• [What the task requires]: What you return must be the full listing, word for word, with no images in it.

• [Data supplied]:
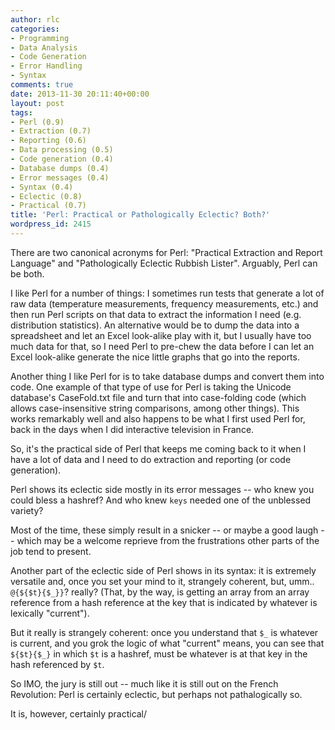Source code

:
 ```yaml
---
author: rlc
categories:
- Programming
- Data Analysis
- Code Generation
- Error Handling
- Syntax
comments: true
date: 2013-11-30 20:11:40+00:00
layout: post
tags:
- Perl (0.9)
- Extraction (0.7)
- Reporting (0.6)
- Data processing (0.5)
- Code generation (0.4)
- Database dumps (0.4)
- Error messages (0.4)
- Syntax (0.4)
- Eclectic (0.8)
- Practical (0.7)
title: 'Perl: Practical or Pathologically Eclectic? Both?'
wordpress_id: 2415
---
```


There are two canonical acronyms for Perl: "Practical Extraction and Report Language" and "Pathologically Eclectic Rubbish Lister". Arguably, Perl can be both.

<!--more-->

I like Perl for a number of things: I sometimes run tests that generate a lot of raw data (temperature measurements, frequency measurements, etc.) and then run Perl scripts on that data to extract the information I need (e.g. distribution statistics). An alternative would be to dump the data into a spreadsheet and let an Excel look-alike play with it, but I usually have too much data for that, so I need Perl to pre-chew the data before I can let an Excel look-alike generate the nice little graphs that go into the reports.

Another thing I like Perl for is to take database dumps and convert them into code. One example of that type of use for Perl is taking the Unicode database's CaseFold.txt file and turn that into case-folding code (which allows case-insensitive string comparisons, among other things). This works remarkably well and also happens to be what I first used Perl for, back in the days when I did interactive television in France.

So, it's the practical side of Perl that keeps me coming back to it when I have a lot of data and I need to do extraction and reporting (or code generation).

Perl shows its eclectic side mostly in its error messages -- who knew you could bless a hashref? And who knew `keys` needed one of the unblessed variety?

Most of the time, these simply result in a snicker -- or maybe a good laugh -- which may be a welcome reprieve from the frustrations other parts of the job tend to present.

Another part of the eclectic side of Perl shows in its syntax: it is extremely versatile and, once you set your mind to it, strangely coherent, but, umm.. `@{${$t}{$_}}`? really? (That, by the way, is getting an array from an array reference from a hash reference at the key that is indicated by whatever is lexically "current").

But it really is strangely coherent: once you understand that `$_` is whatever is current, and you grok the logic of what "current" means, you can see that `${$t}{$_}` in which `$t` is a hashref, must be whatever is at that key in the hash referenced by `$t`.

So IMO, the jury is still out -- much like it is still out on the French Revolution: Perl is certainly eclectic, but perhaps not pathalogically so.

It is, however, certainly practical/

• [Result of this task]:
Source code

:
 ```yaml
---
author: rlc
categories:
- Programming
- Data Analysis
- Code Generation
- Error Handling
- Syntax
comments: true
date: 2013-11-30 20:11:40+00:00
layout: post
tags:
- Perl (0.9)
- Extraction (0.7)
- Reporting (0.6)
- Data processing (0.5)
- Code generation (0.4)
- Database dumps (0.4)
- Error messages (0.4)
- Syntax (0.4)
- Eclectic (0.8)
- Practical (0.7)
title: 'Perl: Practical or Pathologically Eclectic? Both?'
wordpress_id: 2415
---
```


There are two canonical acronyms for Perl: "Practical Extraction and Report Language" and "Pathologically Eclectic Rubbish Lister". Arguably, Perl can be both.

<!--more-->

I like Perl for a number of things: I sometimes run tests that generate a lot of raw data (temperature measurements, frequency measurements, etc.) and then run Perl scripts on that data to extract the information I need (e.g. distribution statistics). An alternative would be to dump the data into a spreadsheet and let an Excel look-alike play with it, but I usually have too much data for that, so I need Perl to pre-chew the data before I can let an Excel look-alike generate the nice little graphs that go into the reports.

Another thing I like Perl for is to take database dumps and convert them into code. One example of that type of use for Perl is taking the Unicode database's CaseFold.txt file and turn that into case-folding code (which allows case-insensitive string comparisons, among other things). This works remarkably well and also happens to be what I first used Perl for, back in the days when I did interactive television in France.

So, it's the practical side of Perl that keeps me coming back to it when I have a lot of data and I need to do extraction and reporting (or code generation).

Perl shows its eclectic side mostly in its error messages -- who knew you could bless a hashref? And who knew `keys` needed one of the unblessed variety?

Most of the time, these simply result in a snicker -- or maybe a good laugh -- which may be a welcome reprieve from the frustrations other parts of the job tend to present.

Another part of the eclectic side of Perl shows in its syntax: it is extremely versatile and, once you set your mind to it, strangely coherent, but, umm.. `@{${$t}{$_}}`? really? (That, by the way, is getting an array from an array reference from a hash reference at the key that is indicated by whatever is lexically "current").

But it really is strangely coherent: once you understand that `$_` is whatever is current, and you grok the logic of what "current" means, you can see that `${$t}{$_}` in which `$t` is a hashref, must be whatever is at that key in the hash referenced by `$t`.

So IMO, the jury is still out -- much like it is still out on the French Revolution: Perl is certainly eclectic, but perhaps not pathalogically so.

It is, however, certainly practical/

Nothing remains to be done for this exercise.